China's unprecedented railway spending boom will continue for at least another 15 years and see its high-speed network nearly double in length, China Railway Group, the state-owned railway builder, said in a new blueprint published on Thursday.

Under the plan, China will construct about 200,000 kilometres of railways by 2035, a milestone year in which the nation is set to achieve President Xi Jinping's vision for a "modern socialist country".

That will mean a 41% increase in rail lines criss-crossing the country, up from the 141,400km today, including about 70,000km of high-speed tracks that will be able to handle speeds of more than 250km/h.

China had roughly 36,000km of high-speed rail lines at the end of July, accounting for more than two-thirds of the global total.

The ambitious blueprint has been unveiled at a time Beijing is trying to develop its domestic economy to prepare for a long-term rivalry with the United States.

State-led spending on railways has been an important part of China's growth story for more than a decade. In the first half of 2020, fixed-asset investment in railways rose 1.2% from a year earlier to 325.8 billion yuan (US$46.9 billion), even though China's overall fixed-asset investment fell 3.1% over the same period.

China's high-speed railway boom started in 2008 when it adopted an all-out stimulus to bolster growth in response to the global financial crisis.

While China's stimulus spending has ebbed since, the railway construction boom has been largely uninterrupted, despite the deadly Wenzhou train crash in 2011, the downfall of former railways minister Liu Zhijun on corruption charges, and growing debt in the sector.
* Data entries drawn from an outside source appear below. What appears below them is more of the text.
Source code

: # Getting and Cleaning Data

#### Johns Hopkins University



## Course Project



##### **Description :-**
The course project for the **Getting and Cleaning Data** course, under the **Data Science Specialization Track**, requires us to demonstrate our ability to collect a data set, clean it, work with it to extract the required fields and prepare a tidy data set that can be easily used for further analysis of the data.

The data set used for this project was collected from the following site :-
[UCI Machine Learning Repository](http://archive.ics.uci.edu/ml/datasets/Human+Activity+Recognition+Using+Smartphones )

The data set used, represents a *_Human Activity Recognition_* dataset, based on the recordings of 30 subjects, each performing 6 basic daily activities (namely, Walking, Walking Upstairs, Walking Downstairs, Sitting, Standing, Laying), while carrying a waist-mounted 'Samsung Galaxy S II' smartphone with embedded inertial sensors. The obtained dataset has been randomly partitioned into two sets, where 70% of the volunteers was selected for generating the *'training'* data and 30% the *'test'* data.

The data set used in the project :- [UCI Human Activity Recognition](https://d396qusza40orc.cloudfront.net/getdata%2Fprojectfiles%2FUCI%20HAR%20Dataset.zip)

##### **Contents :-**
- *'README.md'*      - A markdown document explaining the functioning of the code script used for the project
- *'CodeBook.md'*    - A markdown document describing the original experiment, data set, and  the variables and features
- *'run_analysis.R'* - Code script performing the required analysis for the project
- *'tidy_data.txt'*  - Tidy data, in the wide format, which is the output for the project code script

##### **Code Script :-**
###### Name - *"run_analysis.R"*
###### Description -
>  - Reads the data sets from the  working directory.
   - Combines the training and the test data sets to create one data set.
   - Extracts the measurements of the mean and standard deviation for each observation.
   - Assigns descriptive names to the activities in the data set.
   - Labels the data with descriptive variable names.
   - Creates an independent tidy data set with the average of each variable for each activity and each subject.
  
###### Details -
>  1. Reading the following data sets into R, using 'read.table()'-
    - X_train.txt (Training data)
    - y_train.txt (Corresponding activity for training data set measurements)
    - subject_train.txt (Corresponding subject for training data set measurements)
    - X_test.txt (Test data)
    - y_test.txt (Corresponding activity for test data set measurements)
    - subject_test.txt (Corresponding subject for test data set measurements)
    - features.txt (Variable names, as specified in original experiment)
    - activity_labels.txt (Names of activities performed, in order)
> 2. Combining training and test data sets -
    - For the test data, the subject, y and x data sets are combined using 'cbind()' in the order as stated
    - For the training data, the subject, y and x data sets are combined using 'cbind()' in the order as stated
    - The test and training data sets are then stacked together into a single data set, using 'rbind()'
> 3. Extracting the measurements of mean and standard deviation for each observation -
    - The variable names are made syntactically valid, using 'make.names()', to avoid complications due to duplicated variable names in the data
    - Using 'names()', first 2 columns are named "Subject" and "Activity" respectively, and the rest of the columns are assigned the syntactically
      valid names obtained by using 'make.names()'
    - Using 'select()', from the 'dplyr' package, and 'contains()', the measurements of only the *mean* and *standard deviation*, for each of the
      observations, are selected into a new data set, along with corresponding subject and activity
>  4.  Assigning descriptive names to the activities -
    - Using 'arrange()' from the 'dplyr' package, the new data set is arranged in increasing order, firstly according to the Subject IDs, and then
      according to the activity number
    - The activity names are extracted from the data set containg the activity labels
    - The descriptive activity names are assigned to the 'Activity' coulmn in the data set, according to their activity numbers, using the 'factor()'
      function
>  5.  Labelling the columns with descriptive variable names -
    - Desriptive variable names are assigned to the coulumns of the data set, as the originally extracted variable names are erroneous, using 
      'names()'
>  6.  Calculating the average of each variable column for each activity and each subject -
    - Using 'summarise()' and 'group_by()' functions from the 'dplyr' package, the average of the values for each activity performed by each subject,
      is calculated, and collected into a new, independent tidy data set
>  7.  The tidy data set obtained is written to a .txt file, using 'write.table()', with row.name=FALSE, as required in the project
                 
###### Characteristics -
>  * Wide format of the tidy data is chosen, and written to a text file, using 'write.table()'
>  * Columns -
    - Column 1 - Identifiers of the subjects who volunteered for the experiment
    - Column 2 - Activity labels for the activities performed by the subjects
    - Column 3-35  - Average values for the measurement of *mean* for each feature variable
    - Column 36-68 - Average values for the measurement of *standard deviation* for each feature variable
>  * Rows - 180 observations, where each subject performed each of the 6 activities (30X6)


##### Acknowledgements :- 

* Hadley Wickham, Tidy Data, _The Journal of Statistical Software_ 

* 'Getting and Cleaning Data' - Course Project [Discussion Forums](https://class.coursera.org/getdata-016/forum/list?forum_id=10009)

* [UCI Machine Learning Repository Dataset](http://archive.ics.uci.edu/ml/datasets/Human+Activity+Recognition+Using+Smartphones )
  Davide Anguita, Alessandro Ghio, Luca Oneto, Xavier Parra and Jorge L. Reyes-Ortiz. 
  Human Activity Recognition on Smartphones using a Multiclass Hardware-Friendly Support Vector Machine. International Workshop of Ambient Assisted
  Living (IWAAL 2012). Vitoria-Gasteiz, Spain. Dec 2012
Extending the railway network is seen by Beijing as not only a short-term remedy to help steady economic growth, but a long-term strategy to bind the vast country into a single market.

Larry Hu, chief China economist with Macquarie Capital, said the blueprint reflects Beijing's intention to sustain domestic growth with infrastructure spending.

"China's economic growth has three pillars: exports, property and infrastructure investment," Hu said. "Exports can no longer be relied upon, and property speculation will be curbed, so infrastructure investment is the last pillar that shouldn't fall."

China's high-speed railway is a source of pride for the country, and it has tried to export its technology and expertise abroad, especially to countries taking part in the Belt and Road Initiative.

Xi's slogan of fuxing, or rejuvenation, has been used to name the next-generation bullet trains that are set to completely replace the Hexie series built under former president Hu Jintao.

While China's railway system is heavily indebted on the whole, some of the high-speed railway lines, including the one connecting Beijing and Shanghai, have already started seeing operating profits. This offers hope that China's high-speed railway lines can be financially sustainable as long as there is enough market demand.

Under the new blueprint, all towns with at least 200,000 residents will be connected to the railway system by 2035, while every city with more than half a million residents will have access to high-speed railway lines.

Even China's most remote cities, such as Kashgar in Xinjiang province and Shigatse in Tibet, will be linked with high-speed railway services by 2035 if the plan is strictly applied.

Shen Jianguang, a veteran Chinese economist who now works for JD Digits, a subsidiary of e-commerce giant, said the 2035 railway plan will serve China well when there are multiple urban centres across the country.

"If we look at the domestic migration in recent years, we can see a clear trend that migrant workers from central and western regions are more willing to take jobs in nearby cities instead of flocking to the coastal areas," Shen said. "If you look at places such as Xi'an and Lanzhou, these western cities are emerging as regional economic hubs.

"It is a blueprint for 2035, when China will be much richer and more prosperous than today. It makes sense to connect every city with half a million people into the high-speed railway network - Frankfurt became the economic heart of Germany when its population was about half a million."

China Railway Group said the country will deploy a range of critical and core technology by 2035, including special materials for tracks, and intelligent operating systems in trains.